The above diagram commutes, since \(\varphi \) is a homomorphism, so \((F\varphi )(p)=(F\varphi \circ c_{p}\circ \pi _{2})(x)=(F\varphi \circ c_{q}\circ \pi _{2})(x)=(F\varphi )(q)\). Therefore \(p=q\) as required. 

Case 2

\(X=\emptyset \): According to our general assumption, \(F\iota :F\emptyset \rightarrow F1\) is injective. Thus in order to separate \(p,q\;{\in }\; F\emptyset ,\) it is enough to separate \((F\iota )(p)\;{\in }\; F(1)\) from \((F\iota )(q)\;{\in }\; F(1)\) which is possible due to the previous case.

Corollary 2

If \(\square \) is monotonic and separating then every difunctional simulation is an \(F\)-congruence.

As a further corollary, we obtain a converse to another result found in [3].

Corollary 3

Let \((\square _{i})_{i\;{\in }\; I}\) be monotonic. Then \((\square _{i})_{i\;{\in }\; I}\) are separating and \(F\) weakly preserves pullbacks if and only if each difunctional simulation is an \(F\)-bisimulation.

Proof

The direction from left to right is from [3]. For the converse, suppose that each difunctional simulation is an \(F\)-bisimulation. Then by monotony each \(F\)-congruence is an \(F\)-bisimulation. This is the same as saying that \(F\) weakly preserves pullbacks. Similarly, every difunctional simulation is an \(F\)-congruence, hence by the above proposition, \((\square _{i})_{i\;{\in }\; I}\) is separating.

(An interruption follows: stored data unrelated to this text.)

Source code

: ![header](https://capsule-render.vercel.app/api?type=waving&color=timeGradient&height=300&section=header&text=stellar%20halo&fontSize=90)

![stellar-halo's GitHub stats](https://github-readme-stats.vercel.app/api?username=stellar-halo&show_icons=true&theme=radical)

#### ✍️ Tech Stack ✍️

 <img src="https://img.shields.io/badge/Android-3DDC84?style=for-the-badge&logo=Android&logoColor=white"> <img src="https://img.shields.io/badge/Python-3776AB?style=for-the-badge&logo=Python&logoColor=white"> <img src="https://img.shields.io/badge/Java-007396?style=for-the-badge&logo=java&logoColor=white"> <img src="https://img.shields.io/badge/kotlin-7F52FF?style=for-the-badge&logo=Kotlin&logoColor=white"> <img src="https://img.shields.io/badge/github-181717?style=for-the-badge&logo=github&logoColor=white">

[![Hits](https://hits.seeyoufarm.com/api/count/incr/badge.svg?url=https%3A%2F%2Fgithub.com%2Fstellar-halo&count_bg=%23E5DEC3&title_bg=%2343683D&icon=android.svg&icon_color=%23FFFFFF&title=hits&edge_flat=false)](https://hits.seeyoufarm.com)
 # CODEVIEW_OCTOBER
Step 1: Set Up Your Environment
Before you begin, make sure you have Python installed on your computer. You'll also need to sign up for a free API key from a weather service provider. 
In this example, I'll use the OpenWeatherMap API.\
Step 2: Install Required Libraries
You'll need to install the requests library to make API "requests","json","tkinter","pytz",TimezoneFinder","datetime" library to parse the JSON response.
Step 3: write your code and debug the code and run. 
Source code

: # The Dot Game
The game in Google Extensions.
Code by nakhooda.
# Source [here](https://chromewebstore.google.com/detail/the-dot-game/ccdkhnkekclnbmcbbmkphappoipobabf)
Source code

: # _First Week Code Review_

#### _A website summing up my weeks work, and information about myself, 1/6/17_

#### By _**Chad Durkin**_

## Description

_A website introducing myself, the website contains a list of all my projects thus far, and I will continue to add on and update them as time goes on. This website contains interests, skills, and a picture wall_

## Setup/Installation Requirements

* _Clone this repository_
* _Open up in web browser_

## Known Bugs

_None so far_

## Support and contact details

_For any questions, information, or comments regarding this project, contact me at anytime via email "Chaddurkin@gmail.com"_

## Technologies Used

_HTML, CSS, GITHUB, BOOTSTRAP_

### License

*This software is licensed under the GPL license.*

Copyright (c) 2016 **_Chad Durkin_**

6 Conclusion and Further Work

We have given a new definition of coalgebraic simulation, which has the advantage to be amenable to diagrammatic reasoning. We have demonstrated its use with a number of results and related our definition to that of Gorín and Schröder in [3]. In the case where our boxes (respectively predicate liftings) are monotonic, a general assumption in the paper [3], our definition agrees with that of the authors. We have related our simulations to 2-dimensional congruences (so called \(F\)-congruences). We suspect that the set of all \(F\)-congruences between fixed coalgebras \(\mathcal {A}\) and \(\mathcal {B}\) forms a complete lattice with the natural ordering. However we were only able to show it under the additional assumption that there exists a set of separating monotonic boxes \((\square _{i})_{i\;{\in }\; I}\). In that case, \(F\)-congruences are bidirectional simulations and their supremum is given by difunctional closure. We leave it open whether the existence of a separating set \((\square _{i})_{i\;{\in }\; I}\) is needed.